■ Task objective:
Every entry must be reproduced word for word.
*** Given records Section Begins ***
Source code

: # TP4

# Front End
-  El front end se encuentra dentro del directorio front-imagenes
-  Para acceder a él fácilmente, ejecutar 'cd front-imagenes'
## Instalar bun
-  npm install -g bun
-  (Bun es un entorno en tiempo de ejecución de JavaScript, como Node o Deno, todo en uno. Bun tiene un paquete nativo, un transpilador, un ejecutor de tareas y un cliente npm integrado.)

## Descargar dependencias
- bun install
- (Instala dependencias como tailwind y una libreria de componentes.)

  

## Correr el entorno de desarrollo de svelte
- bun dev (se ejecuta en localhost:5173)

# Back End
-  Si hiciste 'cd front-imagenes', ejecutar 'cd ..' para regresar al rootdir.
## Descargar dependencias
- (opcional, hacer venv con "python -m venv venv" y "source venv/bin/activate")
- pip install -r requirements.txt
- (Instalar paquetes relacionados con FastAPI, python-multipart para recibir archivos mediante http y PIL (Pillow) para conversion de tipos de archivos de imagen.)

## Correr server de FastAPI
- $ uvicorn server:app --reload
*** Given records Section Ends ***
■ Task output:
Source code

: # TP4

# Front End
-  El front end se encuentra dentro del directorio front-imagenes
-  Para acceder a él fácilmente, ejecutar 'cd front-imagenes'
## Instalar bun
-  npm install -g bun
-  (Bun es un entorno en tiempo de ejecución de JavaScript, como Node o Deno, todo en uno. Bun tiene un paquete nativo, un transpilador, un ejecutor de tareas y un cliente npm integrado.)

## Descargar dependencias
- bun install
- (Instala dependencias como tailwind y una libreria de componentes.)

  

## Correr el entorno de desarrollo de svelte
- bun dev (se ejecuta en localhost:5173)

# Back End
-  Si hiciste 'cd front-imagenes', ejecutar 'cd ..' para regresar al rootdir.
## Descargar dependencias
- (opcional, hacer venv con "python -m venv venv" y "source venv/bin/activate")
- pip install -r requirements.txt
- (Instalar paquetes relacionados con FastAPI, python-multipart para recibir archivos mediante http y PIL (Pillow) para conversion de tipos de archivos de imagen.)

## Correr server de FastAPI
- $ uvicorn server:app --reload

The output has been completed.